**Work instruction:**
Take each line of the data that contains the string "auditing" and copy it.

**The records:**

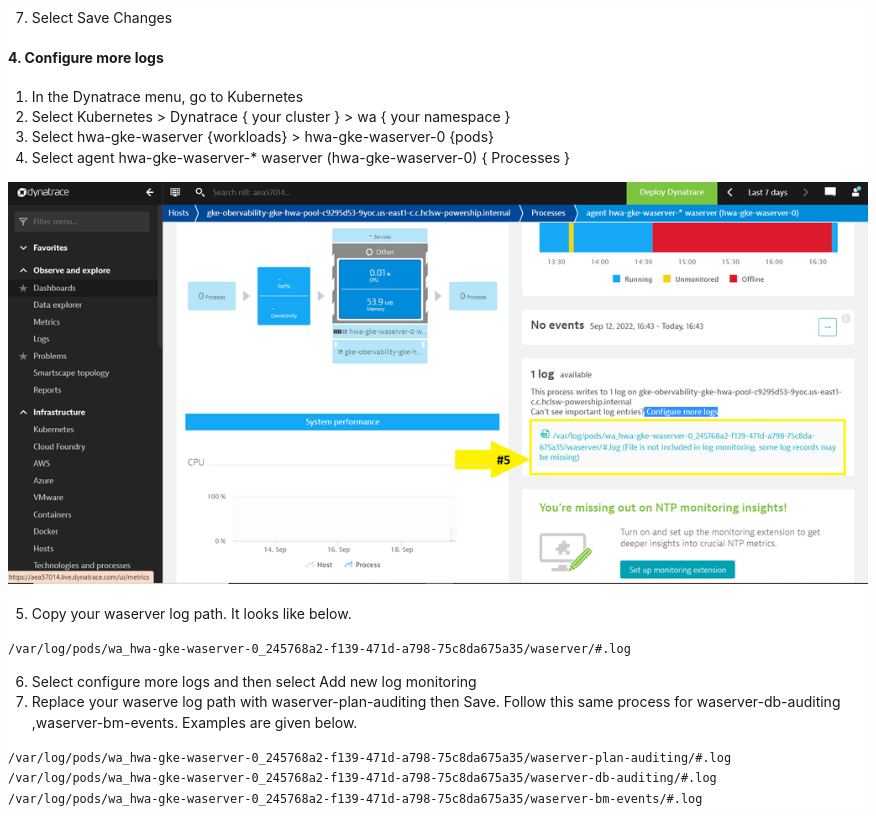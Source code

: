 7. Select Save Changes  

#### 4. Configure more logs

1. In the Dynatrace menu, go to Kubernetes
2. Select Kubernetes > Dynatrace { your cluster } > wa { your namespace } 
3. Select hwa-gke-waserver {workloads} > hwa-gke-waserver-0 {pods} 
4. Select agent hwa-gke-waserver-* waserver (hwa-gke-waserver-0) { Processes }

 ![](screenshots/configure_more_logs.PNG)

5. Copy your waserver log path. It looks like below.
```
/var/log/pods/wa_hwa-gke-waserver-0_245768a2-f139-471d-a798-75c8da675a35/waserver/#.log
```
6. Select configure more logs and then select Add new log monitoring
7. Replace your waserve log path with waserver-plan-auditing then Save. Follow this same process for waserver-db-auditing ,waserver-bm-events. Examples are given below.
```
/var/log/pods/wa_hwa-gke-waserver-0_245768a2-f139-471d-a798-75c8da675a35/waserver-plan-auditing/#.log
/var/log/pods/wa_hwa-gke-waserver-0_245768a2-f139-471d-a798-75c8da675a35/waserver-db-auditing/#.log
/var/log/pods/wa_hwa-gke-waserver-0_245768a2-f139-471d-a798-75c8da675a35/waserver-bm-events/#.log
```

**Written solution:**
7. Replace your waserve log path with waserver-plan-auditing then Save. Follow this same process for waserver-db-auditing ,waserver-bm-events. Examples are given below.
/var/log/pods/wa_hwa-gke-waserver-0_245768a2-f139-471d-a798-75c8da675a35/waserver-plan-auditing/#.log
/var/log/pods/wa_hwa-gke-waserver-0_245768a2-f139-471d-a798-75c8da675a35/waserver-db-auditing/#.log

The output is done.